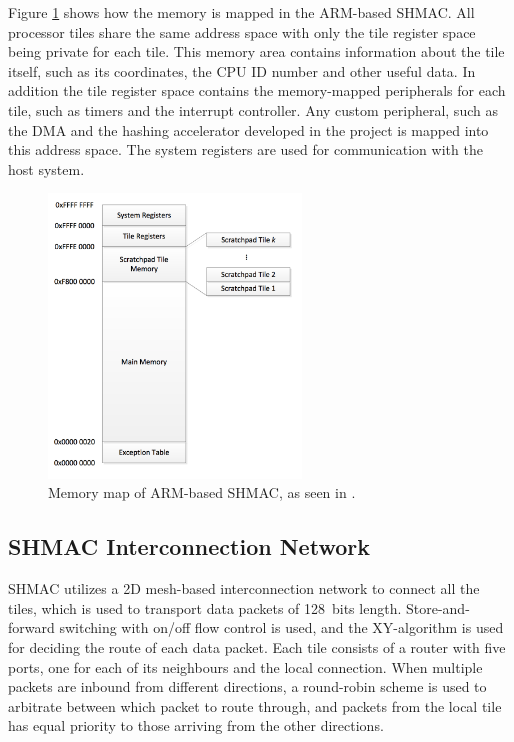 Figure \ref{fig:shmac-memory} shows how the memory is mapped in the ARM-based SHMAC. All
processor tiles share the same address space with only the tile register space being
private for each tile. This memory area contains information about the tile itself, such as its coordinates,
the CPU ID number and other useful data. In addition the tile register space contains the memory-mapped
peripherals for each tile, such as timers and the interrupt controller.
Any custom peripheral, such as the DMA and the hashing accelerator developed in the project is mapped into this address space.
The system registers are used for communication with the host system.

\begin{figure}[htb]
    \centering
    \includegraphics[width=0.6\textwidth]{Figures/Heterogeneous/SHMACMemory}
    \caption{Memory map of ARM-based SHMAC, as seen in \cite{shmac-plan}.}
    \label{fig:shmac-memory}
\end{figure}

\subsection{SHMAC Interconnection Network}

SHMAC utilizes a 2D mesh-based interconnection network to connect all the tiles, which is used to transport data packets of 128~bits length.
Store-and-forward switching with on/off flow control is used, and the XY-algorithm is used for deciding the route of each data packet.
Each tile consists of a router with five ports, one for each of its neighbours and the local connection.
When multiple packets are inbound from different directions, a round-robin scheme is used to arbitrate between which
packet to route through, and packets from the local tile has equal priority to those arriving from the other directions. \cite{shmac-plan}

——————————

# ASSIGNMENT
Take every line from the listing above that includes the word "other" and copy it.

# TASK RESULT
the CPU ID number and other useful data. In addition the tile register space contains the memory-mapped
packet to route through, and packets from the local tile has equal priority to those arriving from the other directions. \cite{shmac-plan}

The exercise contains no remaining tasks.